Subakut dönem (Orta önem): İlk dönemdeki bulgulara ek olarak deride pullanma, kalınlaşma ve dökülmeler gelişmiştir.
Kronik dönem (Geç dönem): Deri kalınlaşması, soyulma, soyularak dökülme belirgindir. Kaşıntı daha da çok artmıştır.
ATOPİK DERMATİT BULGULARI
Süt çocukluğu döneminde; en çok yüz, saçlı deri, kulak arkası, kol ve bacakların dış yüzeylerinde görülür.
Çocukluk döneminde (12-24 ay arası); boyun ve bileklerin iç yüzünde, popo bölgesinde, alt kısımlarında görülür.
Okul çocukluğu döneminde; dirsek ve diz bölgelerinde, yüzde, boyunda ve gövdenin üst kısmında daha sık görülür. Bazen sadece ellerde de görülebilir.
İleri yaşlarda deride kalınlaşma ve kaşıntı bulguları daha belirgindir.

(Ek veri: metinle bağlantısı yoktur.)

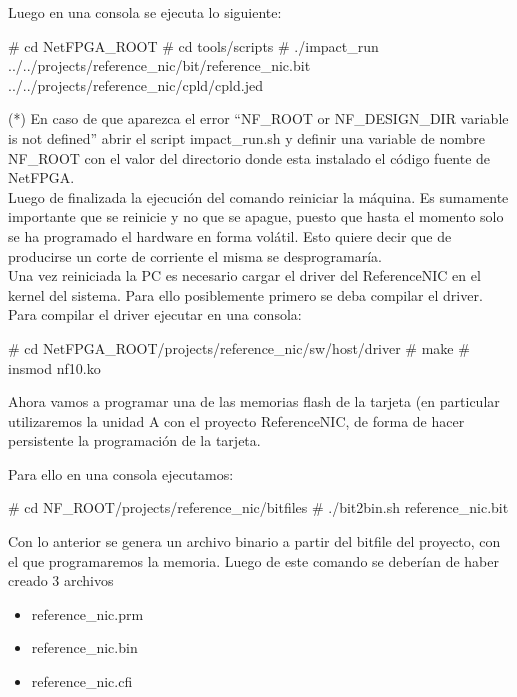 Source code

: Luego en una consola se ejecuta lo siguiente:

\begin{bash}
# cd NetFPGA_ROOT
# cd tools/scripts
# ./impact_run 
  ../../projects/reference_nic/bit/reference_nic.bit 
  ../../projects/reference_nic/cpld/cpld.jed 
\end{bash}

(*) En caso de que aparezca el error “NF\_ROOT or NF\_DESIGN\_DIR variable is not defined”
abrir el script impact\_run.sh y definir una variable de nombre NF\_ROOT con el valor del directorio donde esta instalado el código fuente de NetFPGA.\\

Luego de finalizada la ejecución del comando reiniciar la máquina. Es sumamente importante que se reinicie y no que se apague, puesto que hasta el momento solo se ha programado el hardware en forma volátil. Esto quiere decir que de producirse un corte de corriente el misma se desprogramaría.\\

Una vez reiniciada la PC es necesario cargar el driver del ReferenceNIC en el kernel del sistema. Para ello posiblemente primero se deba compilar el driver. Para compilar el driver ejecutar en una consola:\\

\begin{bash}
# cd NetFPGA_ROOT/projects/reference_nic/sw/host/driver
# make
# insmod nf10.ko
\end{bash}

Ahora vamos a programar una de las memorias flash de la tarjeta (en particular utilizaremos la unidad A con el proyecto ReferenceNIC, de forma de hacer persistente la programación de la tarjeta.

Para ello en una consola ejecutamos:

\begin{bash}
# cd NF_ROOT/projects/reference_nic/bitfiles
# ./bit2bin.sh reference_nic.bit
\end{bash}

Con lo anterior se genera un archivo binario a partir del bitfile del proyecto, con el que programaremos la memoria. Luego de este comando se deberían de haber creado 3 archivos

\begin{itemize}
\item reference\_nic.prm
\item reference\_nic.bin
\item reference\_nic.cfi
\end{itemize}

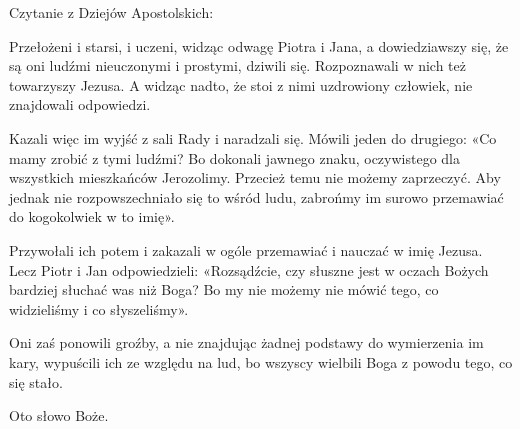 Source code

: \indent Czytanie z Dziejów Apostolskich:

Przełożeni i starsi, i uczeni, widząc odwagę Piotra i Jana, a dowiedziawszy się, że są oni ludźmi nieuczonymi i prostymi, dziwili się. Rozpoznawali w nich też towarzyszy Jezusa. A widząc nadto, że stoi z nimi uzdrowiony człowiek, nie znajdowali odpowiedzi.

Kazali więc im wyjść z sali Rady i naradzali się. Mówili jeden do drugiego: «Co mamy zrobić z tymi ludźmi? Bo dokonali jawnego znaku, oczywistego dla wszystkich mieszkańców Jerozolimy. Przecież temu nie możemy zaprzeczyć. Aby jednak nie rozpowszechniało się to wśród ludu, zabrońmy im surowo przemawiać do kogokolwiek w to imię».

Przywołali ich potem i zakazali w ogóle przemawiać i nauczać w imię Jezusa. Lecz Piotr i Jan odpowiedzieli: «Rozsądźcie, czy słuszne jest w oczach Bożych bardziej słuchać was niż Boga? Bo my nie możemy nie mówić tego, co widzieliśmy i co słyszeliśmy».

Oni zaś ponowili groźby, a nie znajdując żadnej podstawy do wymierzenia im kary, wypuścili ich ze względu na lud, bo wszyscy wielbili Boga z powodu tego, co się stało.

Oto słowo Boże. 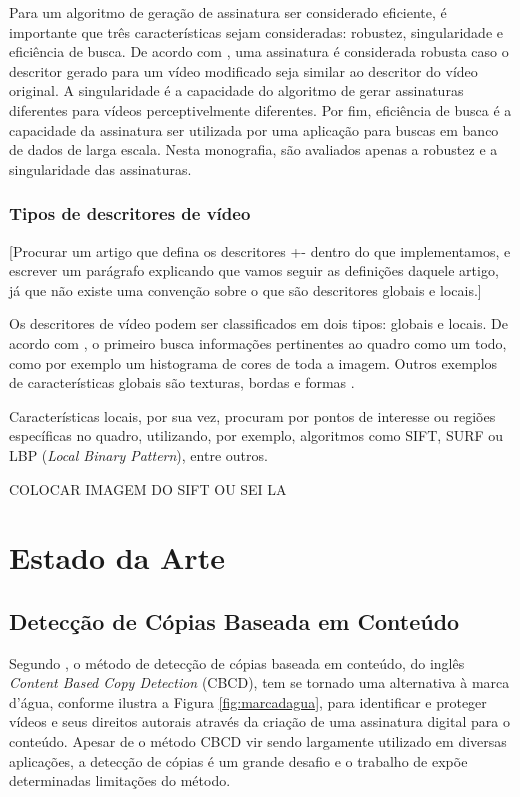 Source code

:       Para um algoritmo de geração de assinatura ser considerado eficiente, é importante que três características sejam consideradas: robustez, singularidade e eficiência de busca. De acordo com \citeauthor{lee2008robust}, uma assinatura é considerada robusta caso o descritor gerado para um vídeo modificado seja similar ao descritor do vídeo original. A singularidade é a capacidade do algoritmo de gerar assinaturas diferentes para vídeos perceptivelmente diferentes. Por fim, eficiência de busca é a capacidade da assinatura  ser utilizada por uma aplicação para buscas em banco de dados de larga escala. Nesta monografia, são avaliados apenas a robustez e a singularidade das assinaturas.
        
        \subsection{Tipos de descritores de vídeo}
        
        [Procurar um artigo que defina os descritores +- dentro do que implementamos, e escrever um parágrafo explicando que vamos seguir as definições daquele artigo, já que não existe uma convenção sobre o que são descritores globais e locais.]


	Os descritores de vídeo podem ser classificados em dois tipos: globais e locais. De acordo com \citeauthor{de2012combinaccao}, o primeiro busca informações pertinentes ao quadro como um todo, como por exemplo um histograma de cores de toda a imagem. Outros exemplos de características globais são texturas, bordas e formas  \citeauthor{law2007video}.
       
    Características locais, por sua vez, procuram por pontos de interesse ou regiões específicas no quadro, utilizando, por exemplo, algoritmos como SIFT, SURF ou LBP (\textit{Local Binary Pattern}), entre outros.      
    
    COLOCAR IMAGEM DO SIFT OU SEI LA

\chapter{Estado da Arte}
\label{chap:estadodaarte}

     \section{Detecção de Cópias Baseada em Conteúdo} 
	Segundo \citeauthor{jiang2011pku}, o método de detecção de cópias baseada em conteúdo, do inglês \textit{Content Based Copy Detection} (CBCD), tem se tornado uma alternativa à marca d'água, conforme ilustra a Figura \ref{fig:marcadagua}, para identificar e proteger vídeos e seus direitos autorais através da criação de uma assinatura digital para o conteúdo. Apesar de o método CBCD vir sendo largamente utilizado em diversas aplicações, a detecção de cópias é um grande desafio e o trabalho de \citeauthor{jiang2011pku} expõe determinadas limitações do método.
    
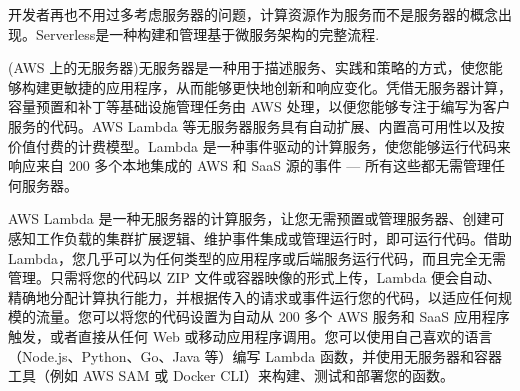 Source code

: \begin{definition}[Serverless]
    开发者再也不用过多考虑服务器的问题，计算资源作为服务而不是服务器的概念出现。Serverless是一种构建和管理基于微服务架构的完整流程.

    (AWS 上的无服务器)无服务器是一种用于描述服务、实践和策略的方式，使您能够构建更敏捷的应用程序，从而能够更快地创新和响应变化。凭借无服务器计算，容量预置和补丁等基础设施管理任务由 AWS 处理，以便您能够专注于编写为客户服务的代码。AWS Lambda 等无服务器服务具有自动扩展、内置高可用性以及按价值付费的计费模型。Lambda 是一种事件驱动的计算服务，使您能够运行代码来响应来自 200 多个本地集成的 AWS 和 SaaS 源的事件 — 所有这些都无需管理任何服务器。
\end{definition}

\begin{definition}
    AWS Lambda 是一种无服务器的计算服务，让您无需预置或管理服务器、创建可感知工作负载的集群扩展逻辑、维护事件集成或管理运行时，即可运行代码。借助 Lambda，您几乎可以为任何类型的应用程序或后端服务运行代码，而且完全无需管理。只需将您的代码以 ZIP 文件或容器映像的形式上传，Lambda 便会自动、精确地分配计算执行能力，并根据传入的请求或事件运行您的代码，以适应任何规模的流量。您可以将您的代码设置为自动从 200 多个 AWS 服务和 SaaS 应用程序触发，或者直接从任何 Web 或移动应用程序调用。您可以使用自己喜欢的语言（Node.js、Python、Go、Java 等）编写 Lambda 函数，并使用无服务器和容器工具（例如 AWS SAM 或 Docker CLI）来构建、测试和部署您的函数。
\end{definition}

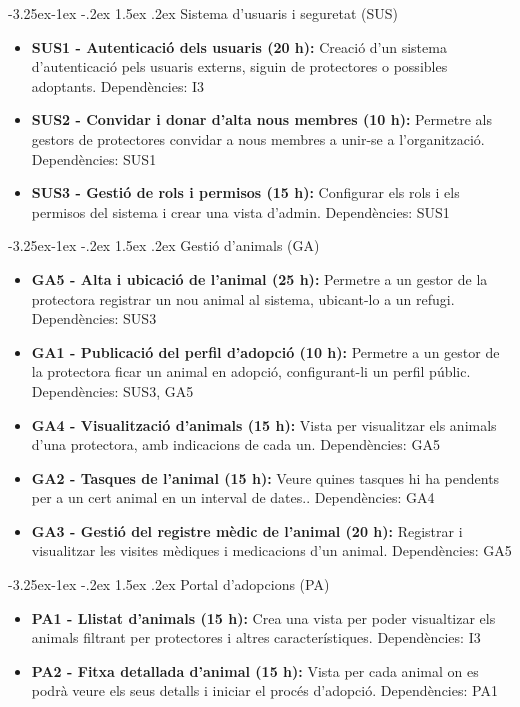 \documentclass[11pt,a4paper]{report}
\makeatletter
\renewcommand\paragraph{\@startsection{paragraph}{4}{\z@}%
    {-3.25ex\@plus -1ex \@minus -.2ex}%
    {1.5ex \@plus .2ex}
    {\normalfont\normalsize\bfseries}}
\makeatother
\begin{document}
\paragraph{Sistema d'usuaris i seguretat (SUS)}
\begin{itemize}
    \item \textbf{SUS1 - Autenticació dels usuaris (20 h):} Creació d'un sistema d'autenticació pels usuaris externs, siguin de protectores o possibles adoptants. Dependències: I3
    \item \textbf{SUS2 - Convidar i donar d'alta nous membres (10 h):} Permetre als gestors de protectores convidar a nous membres a unir-se a l'organització. Dependències: SUS1
    \item \textbf{SUS3 - Gestió de rols i permisos (15 h):} Configurar els rols i els permisos del sistema i crear una vista d'admin. Dependències: SUS1
\end{itemize}

\paragraph{Gestió d'animals (GA)}
\begin{itemize}
    \item \textbf{GA5 - Alta i ubicació de l'animal (25 h):} Permetre a un gestor de la protectora registrar un nou animal al sistema, ubicant-lo a un refugi. Dependències: SUS3
    \item \textbf{GA1 - Publicació del perfil d'adopció (10 h):} Permetre a un gestor de la protectora ficar un animal en adopció, configurant-li un perfil públic. Dependències: SUS3, GA5
    \item \textbf{GA4 - Visualització d'animals (15 h):} Vista per visualitzar els animals d'una protectora, amb indicacions de cada un. Dependències: GA5
    \item \textbf{GA2 - Tasques de l'animal (15 h):} Veure quines tasques hi ha pendents per a un cert animal en un interval de dates.. Dependències: GA4
    \item \textbf{GA3 - Gestió del registre mèdic de l'animal (20 h):} Registrar i visualitzar les visites mèdiques i medicacions d'un animal. Dependències: GA5
\end{itemize}

\paragraph{Portal d'adopcions (PA)}
\begin{itemize}
    \item \textbf{PA1 - Llistat d'animals (15 h):} Crea una vista per poder visualtizar els animals filtrant per protectores i altres característiques. Dependències: I3
    \item \textbf{PA2 - Fitxa detallada d'animal (15 h):} Vista per cada animal on es podrà veure els seus detalls i iniciar el procés d'adopció. Dependències: PA1
\end{itemize}
\end{document}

ATOPİK DERMATİT TE KORUNMA
AD; uzun seyirli, duraklama ve alevlenmelerle seyreden süreğen bir hastalık olduğu için öncelikle korunma önemlidir. Kaşıntıyı uyaran tüylü, yünlü, kürklü, elyaf ve sentetik kumaşlar yerine pamuklu kumaşlar tercih edilmelidir. Özellikle iç giysiler olmak üzere çamaşırlar, elbiseler, yatak, yorgan ve yastık kılıfları özel hassas deterjanlarla yıkanmalı, çok iyi durulanmalı, içerde kurutulmalı hatta mümkünse kurutma makinesi ile kurutulmalıdır.
Küçük çocuklarda kaşınma ve vücutta oluşabilecek çizikleri önlemek için tırnaklar kısa kesilmeli, ellerine uygun eldiven ve ayaklarına çorap giydirilmeli. Özellikle küçük çocuklarda lezyonlu ve kaşıntılı bölgeler kapatılmalı.
Çocuğun fazla giydirilmesi, bulunduğu ortamın sıcaklığının fazla olması çocukta terlemeye neden olarak kaşıntıyı artırır, buna dikkat edilmelidir.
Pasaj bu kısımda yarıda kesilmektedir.